Rasa empati Ajeng mulai muncul. Dia mengambil mobil mainan milik Vano yang berada di pojokan.
“Ini mobilnya tante ambilin,” ucap Ajeng.
Vano segera mengambil mobil mainan itu dari tangan Ajeng. Bibirnya pun ikut sersenyum kecil saambil menatap mata Ajeng.
Ajeng dan Ganis semakin gemas melihat ekspresi lucu dari Vano. Anak itu terlihat semakin manis ketika mengucapkan kata ‘thank you'.
Tidak sengaja ketika Vano mendekap mainannya, remot kontrol mainan di tangannya itu terpencet.
Gubrak! Mbeeeemmmm....! Gubrak!
“Waduh...? Jatuh ke deck bawah tuh, Van...” ucap Ganis dengan mencondongkan kepalanya melihat ke deck bawah. Ajeng pun ikut melihat ke deck bawah.
“Ambilin dong, tante... Please...” pinta Vano dengan menggerak-gerakkan kakinya.
“Iya... Kamu di sini dulu ya sama tante Ajeng,” ucap Ganis dengan menurunkan Vano dari gendongannya. “Tolong jagain Vano bentar ya, Jeng,” pinta Ganis.
“Iya, Nis. Vano sama tante di sini dulu ya....” ucap Ajeng dengan meraih tubuh Vano untuk digendong.
“He' em. Sana tante Ganis cepat turun ambil mobilnya. Vano ga akan nangis.” Anak kecil itu semakin terlihat pintar saja di mata Ajeng dan Ganis.

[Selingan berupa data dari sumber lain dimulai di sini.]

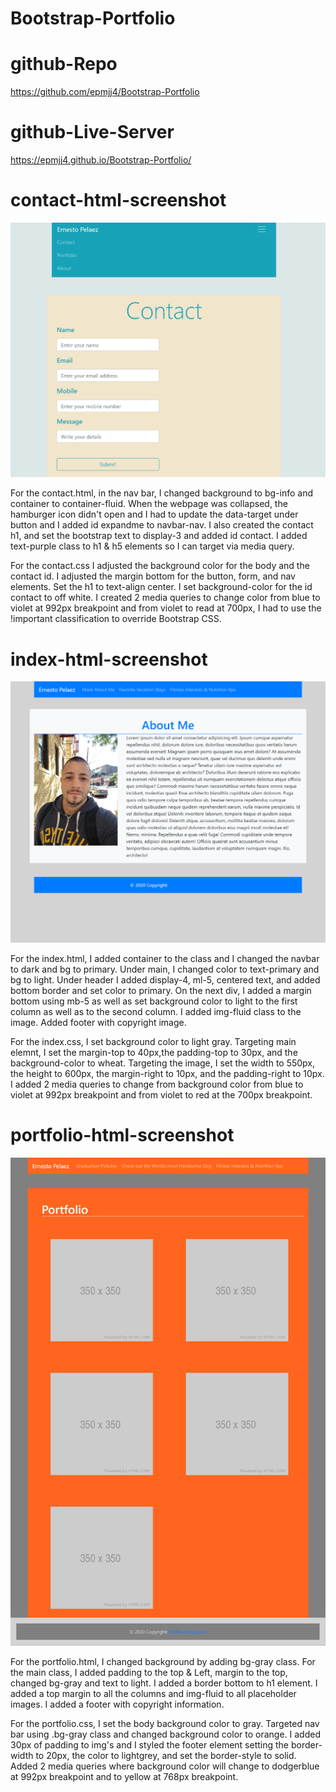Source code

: # Bootstrap-Portfolio

# github-Repo

https://github.com/epmjj4/Bootstrap-Portfolio

# github-Live-Server

https://epmjj4.github.io/Bootstrap-Portfolio/

# contact-html-screenshot

![alt text](https://raw.githubusercontent.com/epmjj4/Bootstrap-Portfolio/main/assets/images/contact-screenshot.png "contact")

For the contact.html, in the nav bar, I changed background to bg-info and container to container-fluid. 
When the webpage was collapsed, the hamburger icon didn't open and I had to update the data-target under button and I added id expandme to navbar-nav. I also created the contact h1, and set the bootstrap text to display-3 and added id contact. I added text-purple class to h1 & h5 elements so I can target via media query. 

For the contact.css I adjusted the background color for the body and the contact id. I adjusted the margin bottom for the button, form, and nav elements. Set the h1 to text-align center. I set background-color for the id contact to off white. I created 2 media queries to change color from blue to violet at 992px breakpoint and from violet to read at 700px, I had to use the !important classification to override Bootstrap CSS. 

# index-html-screenshot
![alt text](https://raw.githubusercontent.com/epmjj4/Bootstrap-Portfolio/main/assets/images/about-me-screenshot.png "AboutMe")

For the index.html, I added container to the class and I changed the navbar to dark and bg to primary. Under main, I changed color to text-primary and bg to light. Under header I added display-4, ml-5, centered text, and added bottom border and set color to primary. On the next div, I added a margin bottom using mb-5 as well as set background color to light to the first column as well as to the second column. I added img-fluid class to the image. Added footer with copyright image. 

For the index.css, I set background color to light gray. Targeting main elemnt, I set the margin-top to 40px,the padding-top to 30px, and the background-color to wheat. Targeting the image, I set the width to 550px, the height to 600px, the margin-right to 10px, and the padding-right to 10px. I added 2 media queries to change from background color from blue to violet at 992px breakpoint and from violet to red at the 700px breakpoint. 

# portfolio-html-screenshot
![alt text](https://raw.githubusercontent.com/epmjj4/Bootstrap-Portfolio/main/assets/images/portfolio-screenshot.png "portfolio")

For the portfolio.html, I changed background by adding bg-gray class. For the main class, I added padding to the top & Left, margin to the top, changed bg-gray and text to light. I added a border bottom to h1 element. I added a top margin to all the columns and img-fluid to all placeholder images. I added a footer with copyright information. 

For the portfolio.css, I set the body background color to gray. Targeted nav bar using .bg-gray class and changed background color to orange. I added 30px of padding to img's and I styled the footer element  setting the border-width to 20px, the color to lightgrey, and set the border-style to solid. Added 2 media queries where background color will change to dodgerblue at 992px breakpoint and to yellow at 768px breakpoint.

Akhirnya Ganis segera berjalan untuk turun ke deck bawah mengambil mainan. Sementara itu, Ajeng mengajak Vano untuk berbicara agar anak itu tidak merasa kesepian dan menangis.
“Emangnya Vano mau kemana naik kapal ini?” tanya Ajeng.
“Em... aku mau go to Singapoo. Papa mau ajak keliling Singapoo pakai mobil besarnya tante Ganis,” jawab Vano.
Ajeng mengangguk - angguk dengan senyum di bibirnya.
“Owh... maksud Vano pakai minibusnya tante Ganis? Hm... Pasti seru ya keliling Singapore pakai minibus besar...” goda Ajeng dengan mengepuk-epuk pantat Vano.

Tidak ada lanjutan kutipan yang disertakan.